DevSpace Hosting is a publishing, rather than a file sharing platform, so copyrighted materials are often used in commentary, journalism, or the transformation of the material into something original of their own. As such, it’s important to consider if the manner in which the material is used falls under fair use, before submitting a DMCA notice. Under Section 512(f) of the DMCA, any person who knowingly materially misrepresents that material or activity is infringing is liable for:
…any damages, including costs and attorneys’ fees, incurred by the alleged infringer, by any copyright owner or copyright owner’s authorized licensee, or by a service provider, who is injured by such misrepresentation, as the result of the service provider relying upon such misrepresentation in removing or disabling access to the material or activity claimed to be infringing, or in replacing the removed material or ceasing to disable access to it.

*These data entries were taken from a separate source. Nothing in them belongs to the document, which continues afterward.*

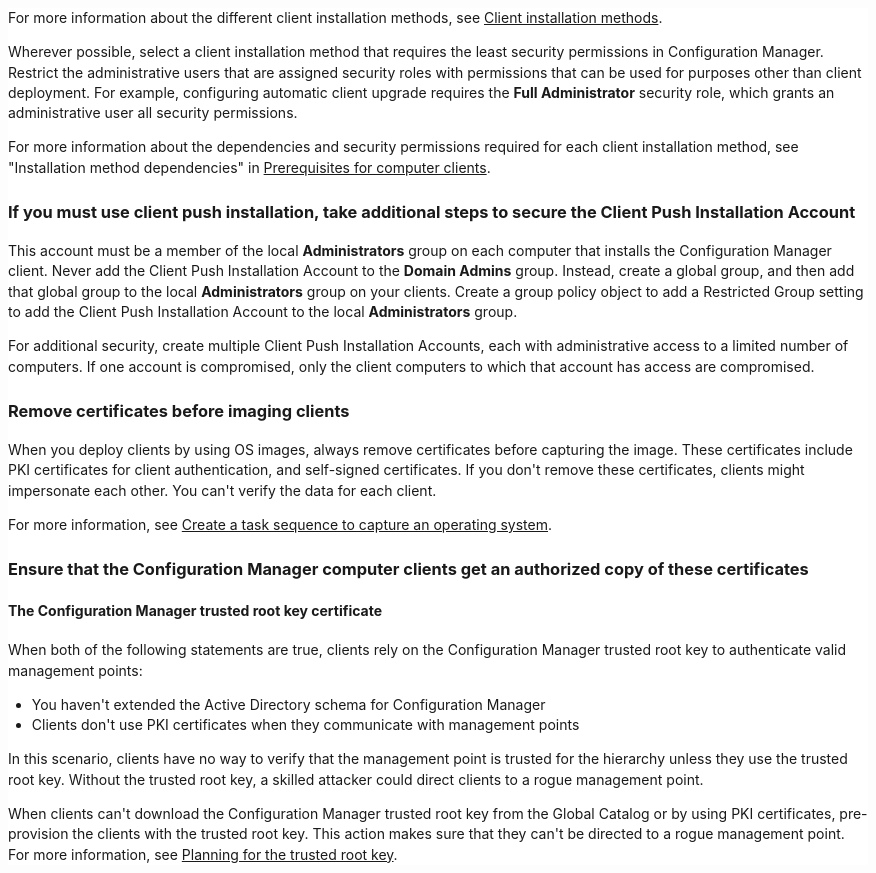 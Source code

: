 For more information about the different client installation methods, see [Client installation methods](client-installation-methods.md).  

Wherever possible, select a client installation method that requires the least security permissions in Configuration Manager. Restrict the administrative users that are assigned security roles with permissions that can be used for purposes other than client deployment. For example, configuring automatic client upgrade requires the **Full Administrator** security role, which grants an administrative user all security permissions.  

For more information about the dependencies and security permissions required for each client installation method, see "Installation method dependencies" in [Prerequisites for computer clients](../prerequisites-for-deploying-clients-to-windows-computers.md#BKMK_prereqs_computers).  

### If you must use client push installation, take additional steps to secure the Client Push Installation Account  

This account must be a member of the local **Administrators** group on each computer that installs the Configuration Manager client. Never add the Client Push Installation Account to the **Domain Admins** group. Instead, create a global group, and then add that global group to the local **Administrators** group on your clients. Create a group policy object to add a Restricted Group setting to add the Client Push Installation Account to the local **Administrators** group.  

For additional security, create multiple Client Push Installation Accounts, each with administrative access to a limited number of computers. If one account is compromised, only the client computers to which that account has access are compromised.  

### Remove certificates before imaging clients  

When you deploy clients by using OS images, always remove certificates before capturing the image. These certificates include PKI certificates for client authentication, and self-signed certificates. If you don't remove these certificates, clients might impersonate each other. You can't verify the data for each client.  

For more information, see [Create a task sequence to capture an operating system](../../../../osd/deploy-use/create-a-task-sequence-to-capture-an-operating-system.md).  

### Ensure that the Configuration Manager computer clients get an authorized copy of these certificates  

#### The Configuration Manager trusted root key certificate  

When both of the following statements are true, clients rely on the Configuration Manager trusted root key to authenticate valid management points:  

- You haven't extended the Active Directory schema for Configuration Manager
- Clients don't use PKI certificates when they communicate with management points  

In this scenario, clients have no way to verify that the management point is trusted for the hierarchy unless they use the trusted root key. Without the trusted root key, a skilled attacker could direct clients to a rogue management point.  

When clients can't download the Configuration Manager trusted root key from the Global Catalog or by using PKI certificates, pre-provision the clients with the trusted root key. This action makes sure that they can't be directed to a rogue management point. For more information, see [Planning for the trusted root key](../../../plan-design/security/plan-for-security.md#BKMK_PlanningForRTK).  
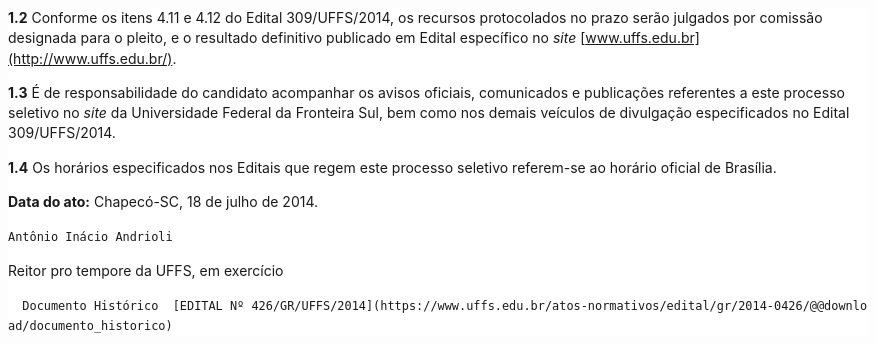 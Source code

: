  **1.2** Conforme os itens 4.11 e 4.12 do Edital 309/UFFS/2014, os recursos protocolados no prazo serão julgados por comissão designada para o pleito, e o resultado definitivo publicado em Edital específico no *site* [www.uffs.edu.br](http://www.uffs.edu.br/).

 **1.3** É de responsabilidade do candidato acompanhar os avisos oficiais, comunicados e publicações referentes a este processo seletivo no *site* da Universidade Federal da Fronteira Sul, bem como nos demais veículos de divulgação especificados no Edital 309/UFFS/2014.

 **1.4** Os horários especificados nos Editais que regem este processo seletivo referem-se ao horário oficial de Brasília.

  

   **Data do ato:** Chapecó-SC, 18 de julho de 2014.   
 

    Antônio Inácio Andrioli   
 Reitor pro tempore da UFFS, em exercício  

      Documento Histórico  [EDITAL Nº 426/GR/UFFS/2014](https://www.uffs.edu.br/atos-normativos/edital/gr/2014-0426/@@download/documento_historico)     
       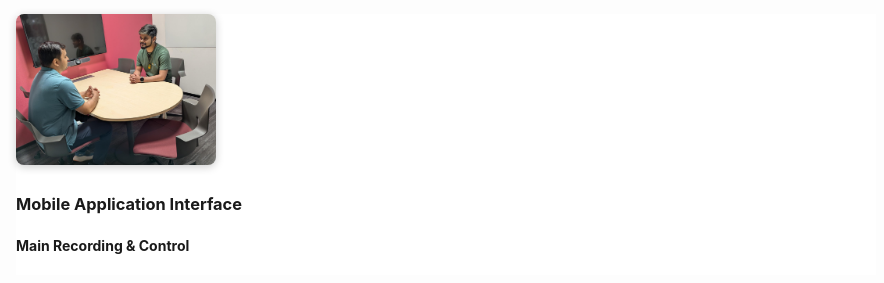   <img src="/Resources/embedded_meeting.jpg" alt="Pendant Device used in a meeting" width="200" height="auto" style="border-radius: 8px; box-shadow: 0 2px 8px rgba(0,0,0,0.2);">
</div>

### Mobile Application Interface

#### Main Recording & Control
<div style="display: flex; gap: 10px; flex-wrap: wrap;"> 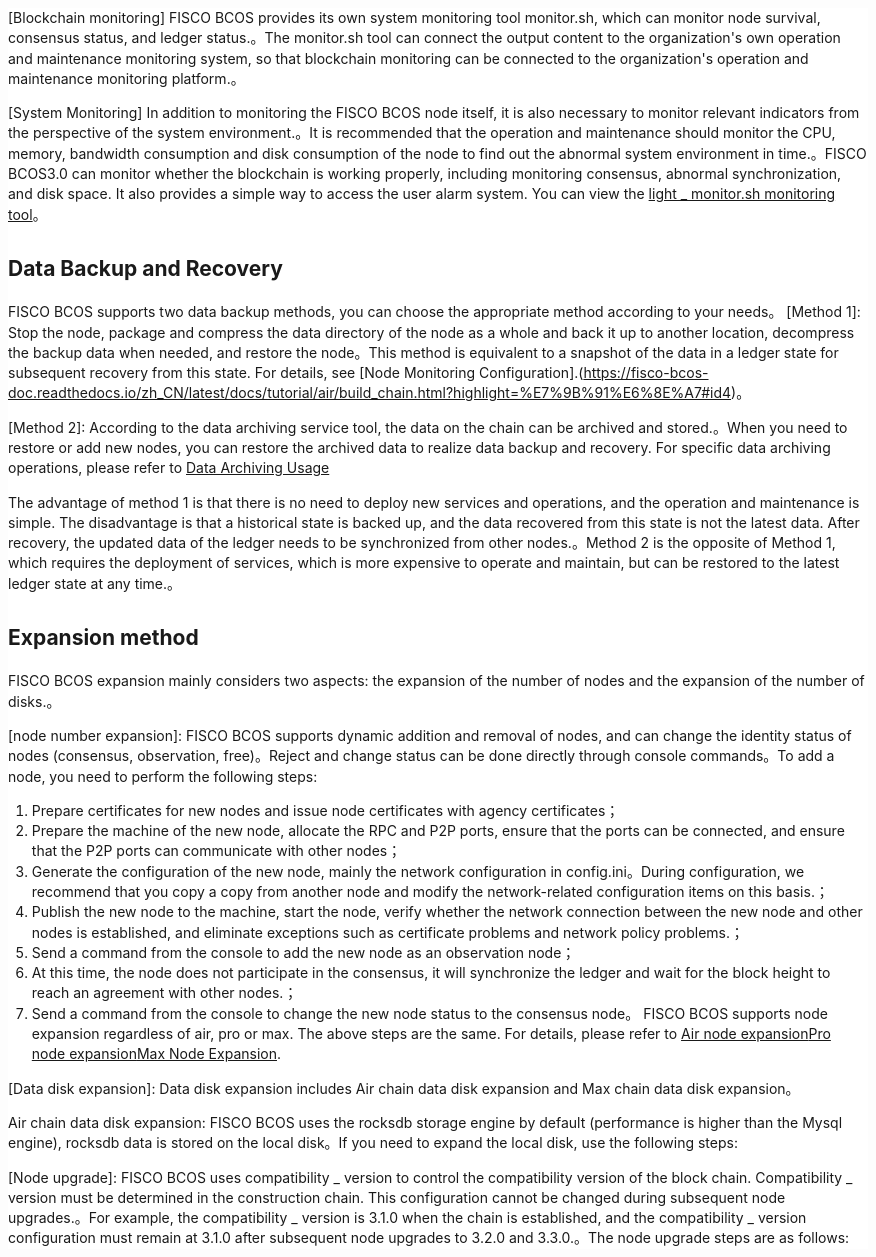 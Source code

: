 [Blockchain monitoring] FISCO BCOS provides its own system monitoring tool monitor.sh, which can monitor node survival, consensus status, and ledger status.。The monitor.sh tool can connect the output content to the organization's own operation and maintenance monitoring system, so that blockchain monitoring can be connected to the organization's operation and maintenance monitoring platform.。

[System Monitoring] In addition to monitoring the FISCO BCOS node itself, it is also necessary to monitor relevant indicators from the perspective of the system environment.。It is recommended that the operation and maintenance should monitor the CPU, memory, bandwidth consumption and disk consumption of the node to find out the abnormal system environment in time.。FISCO BCOS3.0 can monitor whether the blockchain is working properly, including monitoring consensus, abnormal synchronization, and disk space. It also provides a simple way to access the user alarm system. You can view the [light _ monitor.sh monitoring tool](../operation_and_maintenance/light_monitor.md)。

## Data Backup and Recovery

FISCO BCOS supports two data backup methods, you can choose the appropriate method according to your needs。
[Method 1]: Stop the node, package and compress the data directory of the node as a whole and back it up to another location, decompress the backup data when needed, and restore the node。This method is equivalent to a snapshot of the data in a ledger state for subsequent recovery from this state. For details, see [Node Monitoring Configuration].(https://fisco-bcos-doc.readthedocs.io/zh_CN/latest/docs/tutorial/air/build_chain.html?highlight=%E7%9B%91%E6%8E%A7#id4)。

[Method 2]: According to the data archiving service tool, the data on the chain can be archived and stored.。When you need to restore or add new nodes, you can restore the archived data to realize data backup and recovery. For specific data archiving operations, please refer to [Data Archiving Usage](../operation_and_maintenance/data_archive_tool.md)

The advantage of method 1 is that there is no need to deploy new services and operations, and the operation and maintenance is simple. The disadvantage is that a historical state is backed up, and the data recovered from this state is not the latest data. After recovery, the updated data of the ledger needs to be synchronized from other nodes.。Method 2 is the opposite of Method 1, which requires the deployment of services, which is more expensive to operate and maintain, but can be restored to the latest ledger state at any time.。

## Expansion method

FISCO BCOS expansion mainly considers two aspects: the expansion of the number of nodes and the expansion of the number of disks.。

[node number expansion]: FISCO BCOS supports dynamic addition and removal of nodes, and can change the identity status of nodes (consensus, observation, free)。Reject and change status can be done directly through console commands。To add a node, you need to perform the following steps:

1. Prepare certificates for new nodes and issue node certificates with agency certificates；
2. Prepare the machine of the new node, allocate the RPC and P2P ports, ensure that the ports can be connected, and ensure that the P2P ports can communicate with other nodes；
3. Generate the configuration of the new node, mainly the network configuration in config.ini。During configuration, we recommend that you copy a copy from another node and modify the network-related configuration items on this basis.；
4. Publish the new node to the machine, start the node, verify whether the network connection between the new node and other nodes is established, and eliminate exceptions such as certificate problems and network policy problems.；
5. Send a command from the console to add the new node as an observation node；
6. At this time, the node does not participate in the consensus, it will synchronize the ledger and wait for the block height to reach an agreement with other nodes.；
7. Send a command from the console to change the new node status to the consensus node。
   FISCO BCOS supports node expansion regardless of air, pro or max. The above steps are the same. For details, please refer to [Air node expansion](../tutorial/air/expand_node.md)[Pro node expansion](../tutorial/pro/expand_node.md)[Max Node Expansion](../tutorial/max/max_builder.md).

[Data disk expansion]: Data disk expansion includes Air chain data disk expansion and Max chain data disk expansion。

Air chain data disk expansion: FISCO BCOS uses the rocksdb storage engine by default (performance is higher than the Mysql engine), rocksdb data is stored on the local disk。If you need to expand the local disk, use the following steps:


[Node upgrade]: FISCO BCOS uses compatibility _ version to control the compatibility version of the block chain. Compatibility _ version must be determined in the construction chain. This configuration cannot be changed during subsequent node upgrades.。For example, the compatibility _ version is 3.1.0 when the chain is established, and the compatibility _ version configuration must remain at 3.1.0 after subsequent node upgrades to 3.2.0 and 3.3.0.。The node upgrade steps are as follows:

Please note that DevSpace Hosting may seek to collect those damages. We have lawsuits against copyright owners for submitting fraudulent DMCA notices and reserve the right to do so in the future as recourse for notices we deem to be improper. This includes DMCA notices aimed at uses of copyrighted content that we believe to be fair. Additionally, you are required to give consideration to whether a use of material is fair before submitting a takedown notification, as a result of the decision in Lenz v. Universal.
What is fair use?
There aren’t hard and fast rules when it comes to defining fair use. However, the Copyright Act sets out four factors for courts to consider:
- The purpose and character of the use: Why and how is the material used? Using content for criticism, comment, news reporting, teaching, scholarship or research is usually fair. Additionally, using material in a transformative manner, that is to say, in a manner that adds new expression, meaning, or insight, is also more likely to be considered fair use over an exact reproduction of a work. What’s more, nonprofit use is favored over commercial use.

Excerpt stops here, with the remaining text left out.